Imagine the lamps in the front of your car. Most models use the same size and bulb and wattage. What makes a full beam is focus. Driving on a dark road at midnight, you can see up to a kilometer ahead. If the beam is focussed further, it can generate heat. Focussed further still, it cut through some materials. That is the power of focus.
To fulfil your dreams, you have to break it down into actionable segments, goals. Fulfilling the dream involves achieving the goals that make up the dream. Focus enables you meet your goals.

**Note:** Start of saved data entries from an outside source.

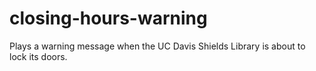 # closing-hours-warning
Plays a warning message when the UC Davis Shields Library is about to lock its doors.
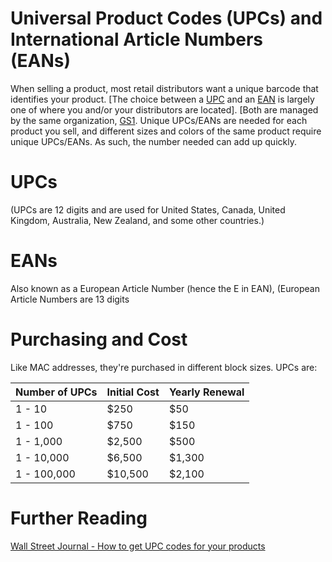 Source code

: # Universal Product Codes (UPCs) and International Article Numbers (EANs)

When selling a product, most retail distributors want a unique barcode that identifies your product. [The choice between a [UPC](https://www.wikiwand.com/en/Universal_Product_Code) and an [EAN](https://www.wikiwand.com/en/International_Article_Number) is largely one of where you and/or your distributors are located]. [Both are managed by the same organization, [GS1](GS1.org). Unique UPCs/EANs are needed for each product you sell, and different sizes and colors of the same product require unique UPCs/EANs. As such, the number needed can add up quickly.

# UPCs

(UPCs are 12 digits and are used for United States, Canada, United Kingdom, Australia, New Zealand, and some other countries.)

# EANs

Also known as a European Article Number (hence the E in EAN), (European Article Numbers are 13 digits

# Purchasing and Cost

Like MAC addresses, they're purchased in different block sizes. UPCs are:

| Number of UPCs | Initial Cost | Yearly Renewal |
|----------------|--------------|----------------|
|1 - 10	       | $250         |$50             |
|1 - 100         | $750         |$150            |
|1 - 1,000       | $2,500       |$500            |
|1 - 10,000      | $6,500       |$1,300          |
|1 - 100,000     | $10,500      |$2,100          |

# Further Reading

[Wall Street Journal - How to get UPC codes for your products](http://guides.wsj.com/small-business/starting-a-business/how-to-get-upc-codes-for-your-products-2/) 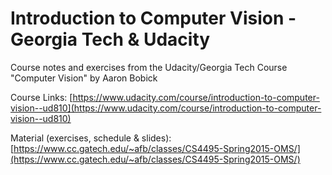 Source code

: # Introduction to Computer Vision - Georgia Tech & Udacity

Course notes and exercises from the Udacity/Georgia Tech Course "Computer Vision" by Aaron Bobick

Course Links:
[https://www.udacity.com/course/introduction-to-computer-vision--ud810](https://www.udacity.com/course/introduction-to-computer-vision--ud810)

Material (exercises, schedule & slides):
[https://www.cc.gatech.edu/~afb/classes/CS4495-Spring2015-OMS/](https://www.cc.gatech.edu/~afb/classes/CS4495-Spring2015-OMS/)

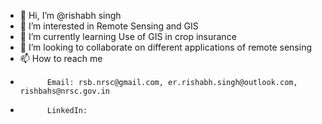 - 👋 Hi, I’m @rishabh singh
- 👀 I’m interested in Remote Sensing and GIS
- 🌱 I’m currently learning Use of GIS in crop insurance
- 💞️ I’m looking to collaborate on different applications of remote sensing
- 📫 How to reach me
-           Email: rsb.nrsc@gmail.com, er.rishabh.singh@outlook.com, rishbahs@nrsc.gov.in
-           LinkedIn: 

<!---
rsbaic/rsbaic is a ✨ special ✨ repository because its `README.md` (this file) appears on your GitHub profile.
You can click the Preview link to take a look at your changes.
--->
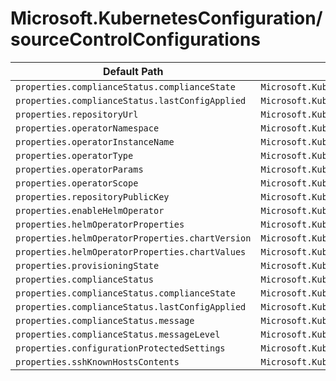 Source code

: # Microsoft.KubernetesConfiguration/sourceControlConfigurations

| Default Path | Alias |
|---|---|
| `properties.complianceStatus.complianceState` | `Microsoft.KubernetesConfiguration/sourceControlConfigurations/complianceState` |
| `properties.complianceStatus.lastConfigApplied` | `Microsoft.KubernetesConfiguration/sourceControlConfigurations/lastConfigApplied` |
| `properties.repositoryUrl` | `Microsoft.KubernetesConfiguration/sourceControlConfigurations/repositoryUrl` |
| `properties.operatorNamespace` | `Microsoft.KubernetesConfiguration/sourceControlConfigurations/operatorNamespace` |
| `properties.operatorInstanceName` | `Microsoft.KubernetesConfiguration/sourceControlConfigurations/operatorInstanceName` |
| `properties.operatorType` | `Microsoft.KubernetesConfiguration/sourceControlConfigurations/operatorType` |
| `properties.operatorParams` | `Microsoft.KubernetesConfiguration/sourceControlConfigurations/operatorParams` |
| `properties.operatorScope` | `Microsoft.KubernetesConfiguration/sourceControlConfigurations/operatorScope` |
| `properties.repositoryPublicKey` | `Microsoft.KubernetesConfiguration/sourceControlConfigurations/repositoryPublicKey` |
| `properties.enableHelmOperator` | `Microsoft.KubernetesConfiguration/sourceControlConfigurations/enableHelmOperator` |
| `properties.helmOperatorProperties` | `Microsoft.KubernetesConfiguration/sourceControlConfigurations/helmOperatorProperties` |
| `properties.helmOperatorProperties.chartVersion` | `Microsoft.KubernetesConfiguration/sourceControlConfigurations/helmOperatorProperties.chartVersion` |
| `properties.helmOperatorProperties.chartValues` | `Microsoft.KubernetesConfiguration/sourceControlConfigurations/helmOperatorProperties.chartValues` |
| `properties.provisioningState` | `Microsoft.KubernetesConfiguration/sourceControlConfigurations/provisioningState` |
| `properties.complianceStatus` | `Microsoft.KubernetesConfiguration/sourceControlConfigurations/complianceStatus` |
| `properties.complianceStatus.complianceState` | `Microsoft.KubernetesConfiguration/sourceControlConfigurations/complianceStatus.complianceState` |
| `properties.complianceStatus.lastConfigApplied` | `Microsoft.KubernetesConfiguration/sourceControlConfigurations/complianceStatus.lastConfigApplied` |
| `properties.complianceStatus.message` | `Microsoft.KubernetesConfiguration/sourceControlConfigurations/complianceStatus.message` |
| `properties.complianceStatus.messageLevel` | `Microsoft.KubernetesConfiguration/sourceControlConfigurations/complianceStatus.messageLevel` |
| `properties.configurationProtectedSettings` | `Microsoft.KubernetesConfiguration/sourceControlConfigurations/configurationProtectedSettings` |
| `properties.sshKnownHostsContents` | `Microsoft.KubernetesConfiguration/sourceControlConfigurations/sshKnownHostsContents` |

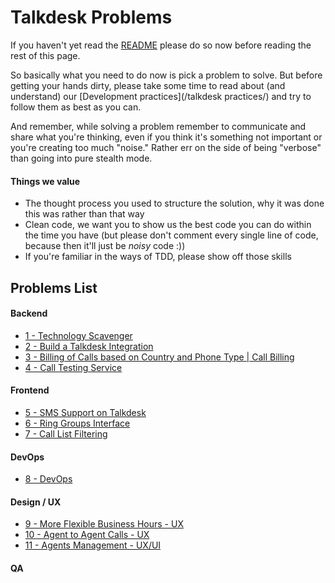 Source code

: # Talkdesk Problems

If you haven't yet read the [README][1] please do so now before reading the rest of this page. 

So basically what you need to do now is pick a problem to solve. But before getting your hands dirty, please take some time to read about (and understand) our [Development practices](/talkdesk practices/) and try to follow them as best as you can.

And remember, while solving a problem remember to communicate and share what you're thinking, even if you think it's something not important or you're creating too much "noise." Rather err on the side of being "verbose" than going into pure stealth mode.

#### Things we value

- The thought process you used to structure the solution, why it was done this was rather than that way
- Clean code, we want you to show us the best code you can do within the time you have (but please don't comment every single line of code, because then it'll just be *noisy* code :))
- If you're familiar in the ways of TDD, please show off those skills

[1]:https://github.com/Talkdesk/challenge/blob/master/README.md

## Problems List

#### Backend
* [1 - Technology Scavenger](technology_scavenger.md)
* [2 - Build a Talkdesk Integration](talkdesk_integration.md)
* [3 - Billing of Calls based on Country and Phone Type | Call Billing](call_billing.md)
* [4 - Call Testing Service](call_testing_service.md)

#### Frontend
* [5 - SMS Support on Talkdesk](sms_support.md)
* [6 - Ring Groups Interface](ring_groups.md)
* [7 - Call List Filtering](call_list_filtering.md)

#### DevOps
* [8 - DevOps](devops.md)

#### Design / UX
* [9 - More Flexible Business Hours - UX](business_hours.md)
* [10 - Agent to Agent Calls - UX](agent_to_agent_calls.md)
* [11 - Agents Management - UX/UI](agents_management.md)

#### QA




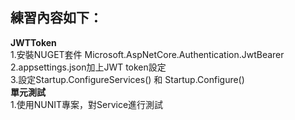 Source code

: ## 練習內容如下：<br>
**JWTToken**<br>
1.安裝NUGET套件 Microsoft.AspNetCore.Authentication.JwtBearer<br>
2.appsettings.json加上JWT token設定<br>
3.設定Startup.ConfigureServices() 和 Startup.Configure()<br>
**單元測試**<br>
1.使用NUNIT專案，對Service進行測試<br>

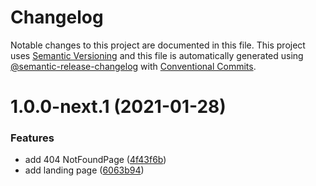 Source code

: # Changelog
Notable changes to this project are documented in this file. This project uses [Semantic Versioning](https://semver.org/spec/v2.0.0.html) and this file is automatically generated using [@semantic-release-changelog](https://github.com/semantic-release/changelog) with [Conventional Commits](https://www.conventionalcommits.org/en/v1.0.0).

# 1.0.0-next.1 (2021-01-28)


### Features

* add 404 NotFoundPage ([4f43f6b](https://github.com/beeryt/test-delete-later/commit/4f43f6bf8185a413f0f45c0480e3ce51aaf5d64b))
* add landing page ([6063b94](https://github.com/beeryt/test-delete-later/commit/6063b94eb9a7f7057ff406494dd4a0e4daaaa519))
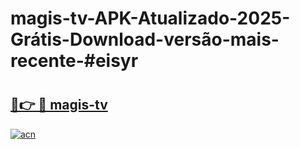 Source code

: # magis-tv-APK-Atualizado-2025-Grátis-Download-versão-mais-recente-#eisyr

# <h2><a href="https://ainizakaria.my?title=magis-tv&ref=24M">🔗👉 🔴 magis-tv</a></h2>

[![acn](https://github.com/user-attachments/assets/0f9c940e-d8b0-45ae-aac7-cd30a18b3e1c)](https://ainizakaria.my?title=magis-tv&ref=24M)

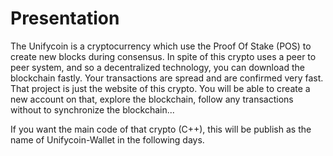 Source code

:# Presentation
The Unifycoin is a cryptocurrency which use the Proof Of Stake (POS) to create new blocks during consensus.
In spite of this crypto uses a peer to peer system, and so a  decentralized technology, you can download the blockchain fastly. Your transactions are spread and are confirmed very fast.
That project is just the website of this crypto. You will be able to create a new account on that, explore the blockchain, follow any transactions without to synchronize the blockchain...

If you want the main code of that crypto (C++), this will be publish as the name of Unifycoin-Wallet in the following days.
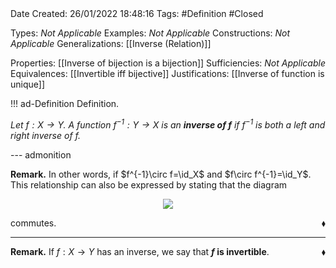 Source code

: <br />
<br />

Date Created: 26/01/2022 18:48:16
Tags: #Definition #Closed 

Types: _Not Applicable_
Examples: _Not Applicable_ 
Constructions: _Not Applicable_
Generalizations: [[Inverse (Relation)]]

Properties: [[Inverse of bijection is a bijection]]
Sufficiencies: _Not Applicable_
Equivalences: [[Invertible iff bijective]]
Justifications: [[Inverse of function is unique]]

!!! ad-Definition Definition.

_Let $f:X\to Y$. A function $f^{-1}:Y\to X$ is an **inverse of $f$** if $f^{-1}$ is both a left and right inverse of $f$._

--- admonition

**Remark.** In other words, if $f^{-1}\circ f=\id_X$ and $f\circ f^{-1}=\id_Y$. This relationship can also be expressed by stating that the diagram
<center><img src="https://i.upmath.me/svg/%0A%5Cdefinecolor%7BtextColor%7D%7Brgb%7D%7B0.973%2C%200.973%2C%201%7D%0A%5Cdefinecolor%7BbgColor%7D%7Brgb%7D%7B0.3%2C%200.3%2C%200.3%7D%0A%5Cbegin%7Btikzcd%7D%5Bcolor%20%3D%20textColor%5D%0AX%20%5Carrow%5Br%2C%20%22f%22%5D%20%5Carrow%5Brd%2C%20%22%5Coperatorname%7Bid%7D_X%22'%2C%20bend%20right%5D%20%26%20Y%20%5Carrow%5Brd%2C%20%22%5Coperatorname%7Bid%7D_Y%22%2C%20bend%20left%5D%20%5Carrow%5Bd%2C%20%22f%5E%7B-1%7D%22%5D%20%26%20%20%20%5C%5C%0A%20%20%20%20%20%20%20%20%20%20%20%20%20%20%20%20%20%20%20%20%20%20%20%20%20%20%20%20%20%20%20%20%20%20%20%20%20%20%20%20%20%20%20%20%20%20%20%20%20%20%20%20%20%20%20%20%20%20%20%20%20%20%20%20%26%20X%20%5Carrow%5Br%2C%20%22f%22'%5D%20%20%20%20%20%20%20%20%20%20%20%20%20%20%20%20%20%20%20%20%20%20%20%20%20%20%20%20%20%20%20%20%20%20%20%20%20%20%20%20%20%20%20%20%20%20%20%20%20%20%26%20Y%0A%5Cend%7Btikzcd%7D%0A"/></center>

commutes.<span style="float:right;">$\blacklozenge$</span>

---

**Remark.** If $f:X\to Y$ has an inverse, we say that **$f$ is invertible**.<span style="float:right;">$\blacklozenge$</span>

Without focus, you become distracted. You lose direction. Your priorities get messed up. You start to look in different directions. This may involve beginning other projects, when the one at hand has not been pursued to a logical conclusion. The cycle continues, and the net effect is that you litter the landscape with abandoned projects. If you consider the time, energy and resources committed into these abandoned projects, put together and focussed on one project, results would have been achieved.
This brings to mind a simple experiment we did in junior high. To draw a simple straight line from point A to point B, without using a straight edge. To do that successfully, we were instructed to mark out the two points at two opposite ends of a plain sheet of paper. Then placing our pencil on point A, we were to keep our eyes on point B, as we draw the line. The net effect was a simple (maybe not perfect) straight line from point A to B. We were told to repeat the experiment, this time, place our pencil at point a, and keep our eyes on the pencil as it makes its way to point B. You can guess the result; a wavy line from point A to nowhere. By the time the pencil got to the opposite edge of the paper, we had to look for point B is. We had all gone way off mark.
It was a simple and powerful lesson in focus, though sadly, few of us took it to heart; keep your eyes where you are going, and you will get there. Keep your eyes where you are, and you will get lost.
Have you ever wondered what is the difference between a magnet and a nail? They are both made of carbon steel. It is in its molecular structure. Each has a north and south polarity. In the magnet, all the molecules are in perfect alignment, all north poles pointing in one direction (to make the north pole) and all south poles pointing in the opposite direction (to make the south pole). This is what accumulates to constitute the magnetic force. In the nail, the alignment is haphazard. They point in all directions. The net effect is that the electromagnetic forces cancel themselves and the resultant magnetic force is nil.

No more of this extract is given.